MEDIUM: Model Building and Training (Questions 11-20)

Q11. How do you implement a ResNet block from scratch?

import torch
import torch.nn as nn
import torch.nn.functional as F

class ResBlock(nn.Module):
    expansion = 1  # for BasicBlock; BottleneckBlock uses 4

    def __init__(self, in_channels, out_channels, stride=1):
        super().__init__()
        self.conv1 = nn.Conv2d(in_channels, out_channels, 3,
                                stride=stride, padding=1, bias=False)
        self.bn1   = nn.BatchNorm2d(out_channels)
        self.conv2 = nn.Conv2d(out_channels, out_channels, 3,
                                padding=1, bias=False)
        self.bn2   = nn.BatchNorm2d(out_channels)

        # Skip connection: project if shape changes
        self.shortcut = nn.Identity()
        if stride != 1 or in_channels != out_channels:
            self.shortcut = nn.Sequential(
                nn.Conv2d(in_channels, out_channels, 1, stride=stride, bias=False),
                nn.BatchNorm2d(out_channels)
            )

    def forward(self, x: torch.Tensor) -> torch.Tensor:
        out = F.relu(self.bn1(self.conv1(x)))
        out = self.bn2(self.conv2(out))
        return F.relu(out + self.shortcut(x))   # residual connection

class ResNet(nn.Module):
    def __init__(self, block, layers, num_classes=10):
        super().__init__()
        self.in_channels = 64
        self.stem = nn.Sequential(
            nn.Conv2d(3, 64, 7, stride=2, padding=3, bias=False),
            nn.BatchNorm2d(64), nn.ReLU(inplace=True),
            nn.MaxPool2d(3, stride=2, padding=1)
        )
        self.layer1 = self._make_layer(block, 64,  layers[0], stride=1)
        self.layer2 = self._make_layer(block, 128, layers[1], stride=2)
        self.layer3 = self._make_layer(block, 256, layers[2], stride=2)
        self.layer4 = self._make_layer(block, 512, layers[3], stride=2)
        self.avgpool = nn.AdaptiveAvgPool2d((1,1))
        self.fc      = nn.Linear(512, num_classes)
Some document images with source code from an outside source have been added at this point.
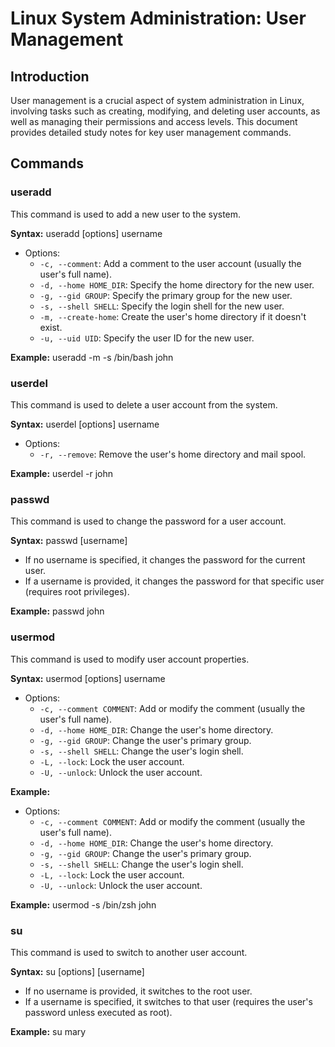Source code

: # Linux System Administration: User Management

## Introduction
User management is a crucial aspect of system administration in Linux, involving tasks such as creating, modifying, and deleting user accounts, as well as managing their permissions and access levels. This document provides detailed study notes for key user management commands.

## Commands

### useradd
This command is used to add a new user to the system.

**Syntax:**
useradd [options] username


- Options:
  - `-c, --comment`: Add a comment to the user account (usually the user's full name).
  - `-d, --home HOME_DIR`: Specify the home directory for the new user.
  - `-g, --gid GROUP`: Specify the primary group for the new user.
  - `-s, --shell SHELL`: Specify the login shell for the new user.
  - `-m, --create-home`: Create the user's home directory if it doesn't exist.
  - `-u, --uid UID`: Specify the user ID for the new user.

**Example:**
useradd -m -s /bin/bash john


### userdel
This command is used to delete a user account from the system.

**Syntax:**
userdel [options] username


- Options:
  - `-r, --remove`: Remove the user's home directory and mail spool.

**Example:**
userdel -r john


### passwd
This command is used to change the password for a user account.

**Syntax:**
passwd [username]


- If no username is specified, it changes the password for the current user.
- If a username is provided, it changes the password for that specific user (requires root privileges).

**Example:**
passwd john


### usermod
This command is used to modify user account properties.

**Syntax:**
usermod [options] username


- Options:
  - `-c, --comment COMMENT`: Add or modify the comment (usually the user's full name).
  - `-d, --home HOME_DIR`: Change the user's home directory.
  - `-g, --gid GROUP`: Change the user's primary group.
  - `-s, --shell SHELL`: Change the user's login shell.
  - `-L, --lock`: Lock the user account.
  - `-U, --unlock`: Unlock the user account.

**Example:**

- Options:
  - `-c, --comment COMMENT`: Add or modify the comment (usually the user's full name).
  - `-d, --home HOME_DIR`: Change the user's home directory.
  - `-g, --gid GROUP`: Change the user's primary group.
  - `-s, --shell SHELL`: Change the user's login shell.
  - `-L, --lock`: Lock the user account.
  - `-U, --unlock`: Unlock the user account.

**Example:**
usermod -s /bin/zsh john


### su
This command is used to switch to another user account.

**Syntax:**
su [options] [username]


- If no username is provided, it switches to the root user.
- If a username is specified, it switches to that user (requires the user's password unless executed as root).

**Example:**
su mary


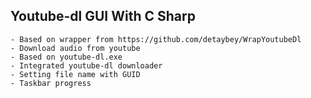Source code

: ﻿## Youtube-dl GUI With C Sharp
	- Based on wrapper from https://github.com/detaybey/WrapYoutubeDl
	- Download audio from youtube
	- Based on youtube-dl.exe
	- Integrated youtube-dl downloader
	- Setting file name with GUID
	- Taskbar progress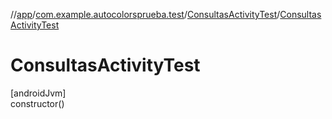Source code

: //[app](../../../index.md)/[com.example.autocolorsprueba.test](../index.md)/[ConsultasActivityTest](index.md)/[ConsultasActivityTest](-consultas-activity-test.md)

# ConsultasActivityTest

[androidJvm]\
constructor()

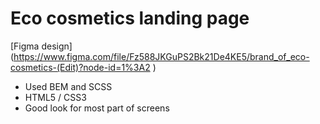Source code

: # Eco cosmetics landing page
[Figma design] (https://www.figma.com/file/Fz588JKGuPS2Bk21De4KE5/brand_of_eco-cosmetics-(Edit)?node-id=1%3A2
)
- Used BEM and SCSS
- HTML5 / CSS3
- Good look for most part of screens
    def _make_layer(self, block, out_ch, n_blocks, stride):
        layers = [block(self.in_channels, out_ch, stride)]
        self.in_channels = out_ch
        for _ in range(1, n_blocks):
            layers.append(block(out_ch, out_ch))
        return nn.Sequential(*layers)

    def forward(self, x):
        x = self.stem(x)
        x = self.layer4(self.layer3(self.layer2(self.layer1(x))))
        return self.fc(self.avgpool(x).flatten(1))

resnet18 = ResNet(ResBlock, [2, 2, 2, 2], num_classes=1000)

Q12. How do you implement a custom loss function in PyTorch?

import torch
import torch.nn as nn
import torch.nn.functional as F

# Option 1: Simple function
def focal_loss(logits, targets, gamma=2.0, alpha=0.25):
    """Focal loss for class imbalance."""
    probs = torch.sigmoid(logits)
    ce    = F.binary_cross_entropy_with_logits(logits, targets.float(),
                                                reduction='none')
    p_t   = torch.where(targets == 1, probs, 1 - probs)
    fl    = alpha * (1 - p_t) ** gamma * ce
    return fl.mean()

# Option 2: nn.Module (better: maintains state, can be part of model)
class LabelSmoothingCrossEntropy(nn.Module):
    def __init__(self, epsilon: float = 0.1):
        super().__init__()
        self.epsilon = epsilon

    def forward(self, logits, targets):
        n_classes = logits.size(-1)
        log_probs = F.log_softmax(logits, dim=-1)

        # Smooth targets: (1-eps)*one_hot + eps/n_classes
        with torch.no_grad():
            smooth = log_probs.new_full(log_probs.shape, self.epsilon / n_classes)
            smooth.scatter_(-1, targets.unsqueeze(-1), 1 - self.epsilon + self.epsilon / n_classes)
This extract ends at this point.